Linear Algebra Foundations

Linear algebra is the language of statistical modeling. Every regression model, every coefficient estimate, every standard error ultimately comes from matrix operations. When you call model("y ~ x", data).fit(), bossanova is decomposing matrices, solving linear systems, and computing determinants behind the scenes.

This page builds intuition for the key decompositions bossanova uses internally, so you can understand why the math works rather than just trusting that it does. We start with concrete examples, show you the operations in plain NumPy, and then connect them to the formal theorems that bossanova’s property-based tests verify.

What is a design matrix?¶

In regression, we arrange our data into a matrix $\mathbf{X}$ where each row is an observation and each column is a predictor. The first column is typically all 1s, representing the intercept -- the baseline value of the outcome when all predictors are zero. The remaining columns hold the actual predictor values: continuous measurements, binary indicators, or any other numeric encoding of your variables.

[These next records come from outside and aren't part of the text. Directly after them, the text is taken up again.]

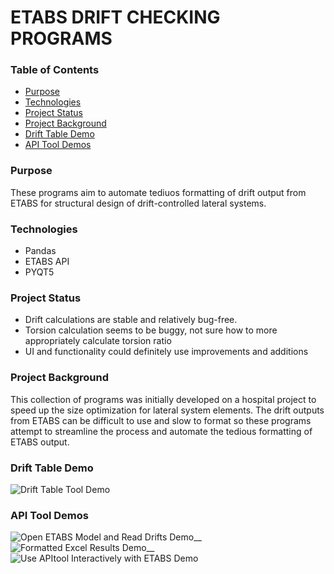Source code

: # ETABS DRIFT CHECKING PROGRAMS

### Table of Contents
* [Purpose](#purpose)
* [Technologies](#technologies)
* [Project Status](#project-status)
* [Project Background](#project-background)
* [Drift Table Demo](#table-demo)
* [API Tool Demos](#API-demo)


### Purpose
These programs aim to automate tediuos formatting of drift output from ETABS for structural design of drift-controlled lateral systems.

### Technologies
 - Pandas
 - ETABS API
 - PYQT5

### Project Status
 - Drift calculations are stable and relatively bug-free. 
 - Torsion calculation seems to be buggy, not sure how to more appropriately calculate torsion ratio
 - UI and functionality could definitely use improvements and additions

### Project Background
This collection of programs was initially developed on a hospital project to speed up the size optimization for lateral system elements. The drift outputs from ETABS can be difficult to use and slow to format so these programs attempt to streamline the process and automate the tedious formatting of ETABS output.

### Drift Table Demo
![Drift Table Tool Demo](demos/driftTable_demo.gif)


### API Tool Demos
![Open ETABS Model and Read Drifts Demo](demos/APItool_open_read_demo.gif)__
![Formatted Excel Results Demo](demos/APItool_excelResults_demo.gif)__
![Use APItool Interactively with ETABS Demo](demos/APItool_interactiveUse_demo.gif)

# A small design matrix: 5 observations, 3 predictors
# Column 0: intercept (all 1s)
# Column 1: a continuous predictor (e.g., dosage)
# Column 2: a binary predictor (e.g., treatment vs control)
X = np.array([
    [1, 0.5, 0],
    [1, 1.2, 1],
    [1, 2.3, 0],
    [1, 3.1, 1],
    [1, 4.0, 0],
])
print("Design matrix X:")
print(X)
print(f"\nShape: {X.shape}  (rows = observations, columns = predictors)")

Design matrix X:
[[1.  0.5 0. ]
 [1.  1.2 1. ]
 [1.  2.3 0. ]
 [1.  3.1 1. ]
 [1.  4.  0. ]]

Shape: (5, 3)  (rows = observations, columns = predictors)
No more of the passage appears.